WHAT THE TASK REQUIRES: Apart from the pictures, output all of the records exactly.

TASK INPUT:
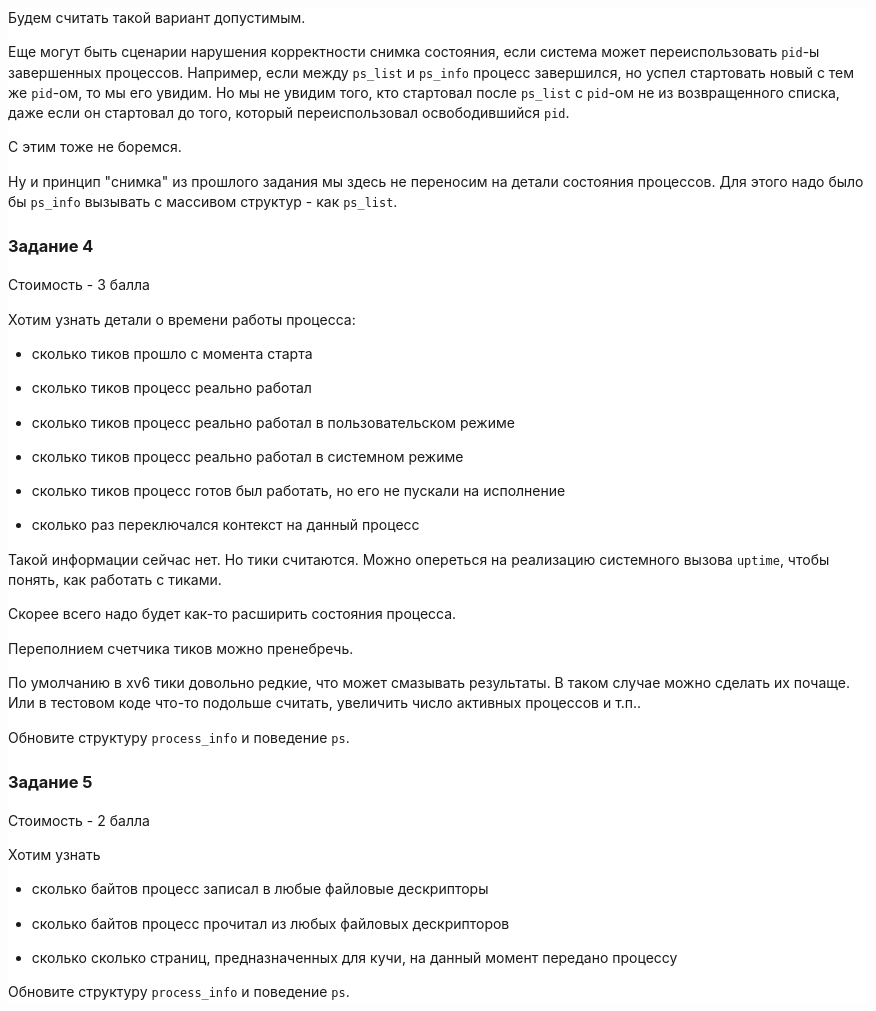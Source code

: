 Будем считать такой вариант допустимым.

Еще могут быть сценарии нарушения корректности снимка состояния, если система может переиспользовать `pid`-ы завершенных
процессов. Например, если между  ```ps_list``` и ```ps_info```  процесс завершился, но успел стартовать новый с тем же
`pid`-ом, то мы его увидим. Но мы не увидим того, кто стартовал после ```ps_list``` с `pid`-ом не из возвращенного списка,
даже если он стартовал до того, который переиспользовал освободившийся `pid`. 

С этим тоже не боремся. 

Ну и принцип "снимка" из прошлого задания мы здесь не переносим на детали состояния процессов. Для этого надо было бы
```ps_info``` вызывать с массивом структур - как ```ps_list```.


### Задание 4

Стоимость - 3 балла

Хотим узнать детали о времени работы процесса:

- сколько тиков прошло с момента старта

- сколько тиков процесс реально работал

- сколько тиков процесс реально работал в пользовательском режиме

- сколько тиков процесс реально работал в системном режиме

- сколько тиков процесс готов был работать, но его не пускали на исполнение

- сколько раз переключался контекст на данный процесс

Такой информации сейчас нет. Но тики считаются. Можно опереться на реализацию системного вызова
`uptime`, чтобы понять, как работать с тиками.

Скорее всего надо будет как-то расширить состояния процесса.

Переполнием счетчика тиков можно пренебречь.

По умолчанию в xv6 тики довольно редкие, что может смазывать результаты. В таком случае можно сделать их почаще.
Или в тестовом коде что-то подольше считать, увеличить число активных процессов и т.п..

Обновите структуру `process_info` и поведение `ps`.

### Задание 5

Стоимость - 2 балла

Хотим узнать

- сколько байтов процесс записал в любые файловые дескрипторы

- сколько байтов процесс прочитал из любых файловых дескрипторов

- сколько сколько страниц, предназначенных для кучи, на данный момент передано процессу 

Обновите структуру `process_info` и поведение `ps`.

YOUR SOLUTION:
Source code

: Будем считать такой вариант допустимым.

Еще могут быть сценарии нарушения корректности снимка состояния, если система может переиспользовать `pid`-ы завершенных
процессов. Например, если между  ```ps_list``` и ```ps_info```  процесс завершился, но успел стартовать новый с тем же
`pid`-ом, то мы его увидим. Но мы не увидим того, кто стартовал после ```ps_list``` с `pid`-ом не из возвращенного списка,
даже если он стартовал до того, который переиспользовал освободившийся `pid`. 

С этим тоже не боремся. 

Ну и принцип "снимка" из прошлого задания мы здесь не переносим на детали состояния процессов. Для этого надо было бы
```ps_info``` вызывать с массивом структур - как ```ps_list```.


### Задание 4

Стоимость - 3 балла

Хотим узнать детали о времени работы процесса:

- сколько тиков прошло с момента старта

- сколько тиков процесс реально работал

- сколько тиков процесс реально работал в пользовательском режиме

- сколько тиков процесс реально работал в системном режиме

- сколько тиков процесс готов был работать, но его не пускали на исполнение

- сколько раз переключался контекст на данный процесс

Такой информации сейчас нет. Но тики считаются. Можно опереться на реализацию системного вызова
`uptime`, чтобы понять, как работать с тиками.

Скорее всего надо будет как-то расширить состояния процесса.

Переполнием счетчика тиков можно пренебречь.

По умолчанию в xv6 тики довольно редкие, что может смазывать результаты. В таком случае можно сделать их почаще.
Или в тестовом коде что-то подольше считать, увеличить число активных процессов и т.п..

Обновите структуру `process_info` и поведение `ps`.

### Задание 5

Стоимость - 2 балла

Хотим узнать

- сколько байтов процесс записал в любые файловые дескрипторы

- сколько байтов процесс прочитал из любых файловых дескрипторов

- сколько сколько страниц, предназначенных для кучи, на данный момент передано процессу 

Обновите структуру `process_info` и поведение `ps`.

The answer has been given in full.